● WORK INSTRUCTIONS
For every line that contains the string "before", pull that line out of the material below.

- - -

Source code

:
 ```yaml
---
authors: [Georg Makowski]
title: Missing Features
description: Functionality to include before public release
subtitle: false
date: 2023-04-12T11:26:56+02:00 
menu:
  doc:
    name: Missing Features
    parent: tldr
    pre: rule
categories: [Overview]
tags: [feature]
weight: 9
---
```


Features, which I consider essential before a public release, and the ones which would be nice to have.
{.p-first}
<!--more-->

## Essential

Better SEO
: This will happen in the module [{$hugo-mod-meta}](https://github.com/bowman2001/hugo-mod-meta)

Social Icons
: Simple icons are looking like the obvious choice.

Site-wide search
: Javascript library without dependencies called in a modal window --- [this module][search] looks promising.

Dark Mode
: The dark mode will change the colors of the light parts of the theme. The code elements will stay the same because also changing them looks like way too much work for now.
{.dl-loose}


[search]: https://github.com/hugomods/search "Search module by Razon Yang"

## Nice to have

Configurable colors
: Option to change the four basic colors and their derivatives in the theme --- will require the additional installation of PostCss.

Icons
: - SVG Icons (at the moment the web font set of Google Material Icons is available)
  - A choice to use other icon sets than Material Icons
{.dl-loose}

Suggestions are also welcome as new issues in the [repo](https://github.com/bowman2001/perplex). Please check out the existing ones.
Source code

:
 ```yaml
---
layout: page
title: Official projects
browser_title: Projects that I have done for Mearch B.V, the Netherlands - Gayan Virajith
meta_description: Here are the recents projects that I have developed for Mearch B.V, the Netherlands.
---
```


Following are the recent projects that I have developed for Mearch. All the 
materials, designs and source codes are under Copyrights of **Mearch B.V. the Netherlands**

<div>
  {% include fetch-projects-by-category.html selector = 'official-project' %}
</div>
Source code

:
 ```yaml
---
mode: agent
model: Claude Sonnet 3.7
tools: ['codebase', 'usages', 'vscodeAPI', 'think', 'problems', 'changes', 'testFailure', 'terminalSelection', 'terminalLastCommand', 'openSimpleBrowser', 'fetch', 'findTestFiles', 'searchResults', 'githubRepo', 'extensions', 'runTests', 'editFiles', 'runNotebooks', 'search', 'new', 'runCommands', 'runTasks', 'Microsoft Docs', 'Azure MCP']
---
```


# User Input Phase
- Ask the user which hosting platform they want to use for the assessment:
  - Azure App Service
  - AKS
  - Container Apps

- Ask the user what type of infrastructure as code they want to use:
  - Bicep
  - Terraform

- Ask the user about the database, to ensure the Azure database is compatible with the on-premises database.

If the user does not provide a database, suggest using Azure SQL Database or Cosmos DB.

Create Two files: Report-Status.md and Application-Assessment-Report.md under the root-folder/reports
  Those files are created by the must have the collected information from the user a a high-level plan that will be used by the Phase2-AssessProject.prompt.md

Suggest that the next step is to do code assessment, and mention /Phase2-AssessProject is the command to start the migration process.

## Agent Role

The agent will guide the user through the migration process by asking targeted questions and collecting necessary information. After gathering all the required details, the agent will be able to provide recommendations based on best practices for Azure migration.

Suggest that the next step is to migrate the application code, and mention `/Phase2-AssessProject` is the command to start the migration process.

- - -

● SOLUTION TO THE PROBLEM
description: Functionality to include before public release
Features, which I consider essential before a public release, and the ones which would be nice to have.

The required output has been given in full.